Departments of Microbiology, Albert Einstein Medical Center, Philadelphia, Pennsylvania 19141, and Temple University School of Medicine, Philadelphia, Pennsylvania 19140

The effect of Friend disease virus infection on spleen acid nuclease activity was studied in detail. RNase activity decreased rapidly, with time, during the course of the virus-induced leukemogenesis. Within 3 to 12 days after infection there was an 80 to 90% or greater suppression of RNase activity, as calculated per mg spleen tissue or protein. RNase activity remained depressed throughout the net period of 12 days. In contrast, DNase activity decreased sharply during the first 3 days after infection and then returned to near normal levels.

There was little or no change of total DNA content per mg protein spleen tissue in infected mice. However, RNA levels decreased moderately and then increased sharply during the 1st week of infection.

Studies on the subcellular distribution of nucleases and nucleic acids indicated that there was little, if any, detectable RNase in the nuclear, mitochondrial, and microsomal fraction of spleens of infected mice, as compared to the significant amounts of this enzyme in similar fractions of normal spleens. Most of the RNase activity in infected spleens was found only in the supernatant fraction.

There was little significant difference in the localization, distribution, and quantity of DNase activity in subcellular splenic fractions of normal or control animals. The only difference was the slight decrease in DNase activity in the nuclear and supernatant fractions in infected spleens.
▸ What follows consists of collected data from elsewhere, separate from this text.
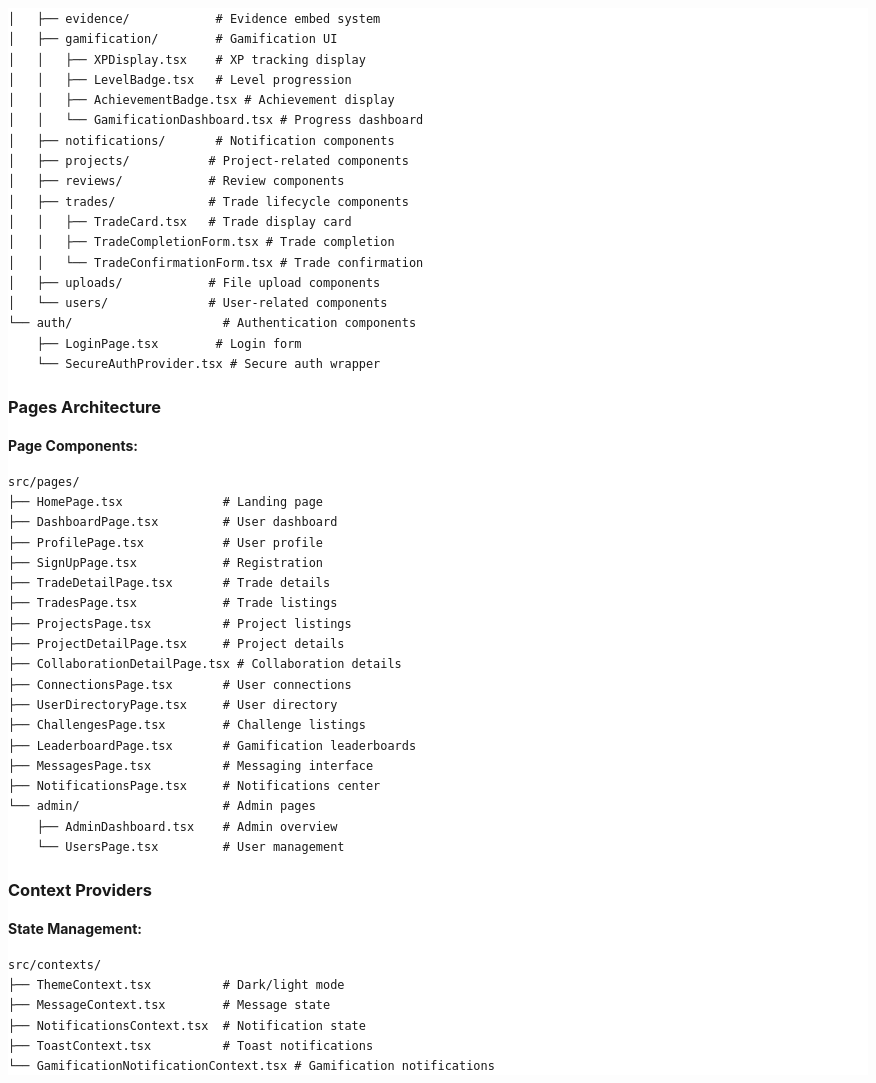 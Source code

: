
 ```
│   ├── evidence/            # Evidence embed system
│   ├── gamification/        # Gamification UI
│   │   ├── XPDisplay.tsx    # XP tracking display
│   │   ├── LevelBadge.tsx   # Level progression
│   │   ├── AchievementBadge.tsx # Achievement display
│   │   └── GamificationDashboard.tsx # Progress dashboard
│   ├── notifications/       # Notification components
│   ├── projects/           # Project-related components
│   ├── reviews/            # Review components
│   ├── trades/             # Trade lifecycle components
│   │   ├── TradeCard.tsx   # Trade display card
│   │   ├── TradeCompletionForm.tsx # Trade completion
│   │   └── TradeConfirmationForm.tsx # Trade confirmation
│   ├── uploads/            # File upload components
│   └── users/              # User-related components
└── auth/                     # Authentication components
    ├── LoginPage.tsx        # Login form
    └── SecureAuthProvider.tsx # Secure auth wrapper
```

### Pages Architecture

**Page Components:**
```
src/pages/
├── HomePage.tsx              # Landing page
├── DashboardPage.tsx         # User dashboard
├── ProfilePage.tsx           # User profile
├── SignUpPage.tsx            # Registration
├── TradeDetailPage.tsx       # Trade details
├── TradesPage.tsx            # Trade listings
├── ProjectsPage.tsx          # Project listings
├── ProjectDetailPage.tsx     # Project details
├── CollaborationDetailPage.tsx # Collaboration details
├── ConnectionsPage.tsx       # User connections
├── UserDirectoryPage.tsx     # User directory
├── ChallengesPage.tsx        # Challenge listings
├── LeaderboardPage.tsx       # Gamification leaderboards
├── MessagesPage.tsx          # Messaging interface
├── NotificationsPage.tsx     # Notifications center
└── admin/                    # Admin pages
    ├── AdminDashboard.tsx    # Admin overview
    └── UsersPage.tsx         # User management
```

### Context Providers

**State Management:**
```
src/contexts/
├── ThemeContext.tsx          # Dark/light mode
├── MessageContext.tsx        # Message state
├── NotificationsContext.tsx  # Notification state
├── ToastContext.tsx          # Toast notifications
└── GamificationNotificationContext.tsx # Gamification notifications
```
Most of the RNA in the spleens of both infected and control animals was in the microsomal fractions. However, there was twice as much RNA in this fraction with infected spleens, as compared to controls. There was little or no significant difference in the DNA content of the various subcellular fractions of normal or infected animals.

¹ Supported in part by Research Grants GB 3228 and GB 6215 from the National Science Foundation and Grant T382 C from the American Cancer Society.

Received 5/29/69. Accepted 7/30/69.